ASSIGNED TASK:
Wherever the word "versions" occurs in the lines below, copy the whole line.

Dataset excerpts:
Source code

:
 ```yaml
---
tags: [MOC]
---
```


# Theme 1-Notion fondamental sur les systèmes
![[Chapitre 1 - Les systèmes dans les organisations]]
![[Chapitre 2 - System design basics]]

...

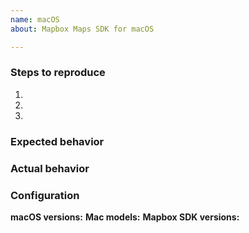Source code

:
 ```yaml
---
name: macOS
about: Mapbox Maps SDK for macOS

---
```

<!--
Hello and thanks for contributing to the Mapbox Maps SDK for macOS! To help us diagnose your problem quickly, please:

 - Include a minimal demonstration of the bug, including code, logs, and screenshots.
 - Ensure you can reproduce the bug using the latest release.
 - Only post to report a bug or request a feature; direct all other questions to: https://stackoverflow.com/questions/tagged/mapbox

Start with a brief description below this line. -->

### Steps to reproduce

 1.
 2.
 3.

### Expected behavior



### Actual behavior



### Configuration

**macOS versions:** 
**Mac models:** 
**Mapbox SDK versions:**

ANSWER TO THIS TASK:
**macOS versions:** 
**Mapbox SDK versions:**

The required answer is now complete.